Leukemia and Surgery
When it comes to leukemia, surgery has a limited role in treatment. The main reason is that the cancer cells are not clustered together in a single, removable tumor, but rather usually spread widely throughout the body as the blood circulates, making surgical removal virtually impossible. Because leukemia is a systemic condition, the best approach to treatment is usually chemotherapy or biological therapy.
With that said, some types of surgery that may be recommended for a leukemia patient include:
- Placement of a venous access device – The surgical implantation of a plastic tube into a large vein in the chest or upper arm can reduce the need for continual needle sticks for drug injections, blood testing and bone marrow transplants, all of which may be recommended during leukemia treatment.
- Lymph node biopsy – Although it is relatively uncommon for leukemia cells to metastasize to lymph nodes, this can sometimes occur, particularly when the condition transforms into Richter’s syndrome, a type of lymphoma. If a physician suspects lymph node involvement, a lymph node can be surgically removed for evaluation under a microscope.
- Splenectomy – Leukemia can sometimes cause the spleen to become clogged and enlarged with excess tissue, which can lead to pain and impaired function. As a result, as the spleen filters the blood, it can sometimes inadvertently destroy too many red blood cells or platelets, leading to anemia. A splenectomy, or surgical removal of the spleen, can help relieve the symptoms of anemia, including fatigue and shortness of breath.
- Bone marrow transplantation – A bone marrow transplant involves the injection of stem cells into a vein, which can stimulate the production of healthy red blood cells, white blood cells and platelets. By replacing cells that are lost through chemotherapy or radiation therapy, a bone marrow transplant can allow a patient to receive higher and more effective treatment dosages.
Can leukemia be cured completely?
While there is no known “cure” for any kind of cancer, leukemia can be effectively treated, especially when it’s caught early. Research has made significant strides in leukemia treatment over the years, and its survival rate has more than quadrupled since the 1960s. Every patient is different. That’s why Moffitt’s multispecialty team collaborates to create individualized treatment plans for each patient. This ensures that every leukemia patient receives the ideal approach to treatment for his or her circumstances, for the best possible outcome and quality of life.

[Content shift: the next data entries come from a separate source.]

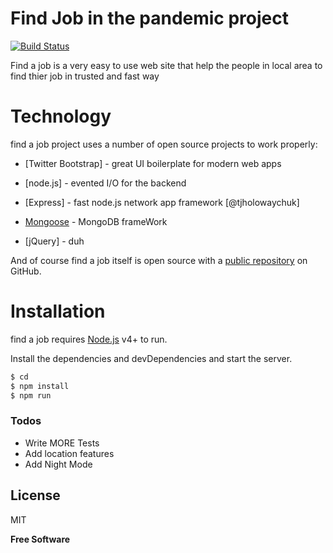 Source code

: # Find Job in the pandemic project


[![Build Status](https://travis-ci.org/joemccann/dillinger.svg?branch=master)](https://travis-ci.org/joemccann/dillinger)

Find a job  is a very easy to use web site that help the people in local area to find thier job in trusted and fast way 


# Technology 

find a job project uses a number of open source projects to work properly:

* [Twitter Bootstrap] - great UI boilerplate for modern web apps
* [node.js] - evented I/O for the backend
* [Express] - fast node.js network app framework [@tjholowaychuk]

* [Mongoose](https://mongoosejs.com/) - MongoDB frameWork
* [jQuery] - duh

And of course find a job  itself is open source with a [public repository](https://github.com/Hamzanael/find_job_on_pandemic.git)
 on GitHub.

# Installation

find a job requires [Node.js](https://nodejs.org/) v4+ to run.

Install the dependencies and devDependencies and start the server.

```sh
$ cd 
$ npm install 
$ npm run
```



### Todos
 - Write MORE Tests
 - Add location features 
 - Add Night Mode
 

License
----

MIT


**Free Software**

Moffitt’s approach to leukemia surgery
At Moffitt Cancer Center, our Malignant Hematology Program features a multispecialty team with extensive experience in diagnosing and treating leukemia. Our talented leukemia team consists of oncologists, radiologists, surgeons, pathologists and other cancer experts who collaborate weekly to review each patient’s progress and recommend treatment adjustments. For instance, our team may recommend that a patient consider options available exclusively through our robust clinical trial program. Our researchers and clinicians are continually evaluating new and better leukemia drugs and surgery techniques to ensure that our patients have access to promising new options before they are accessible elsewhere.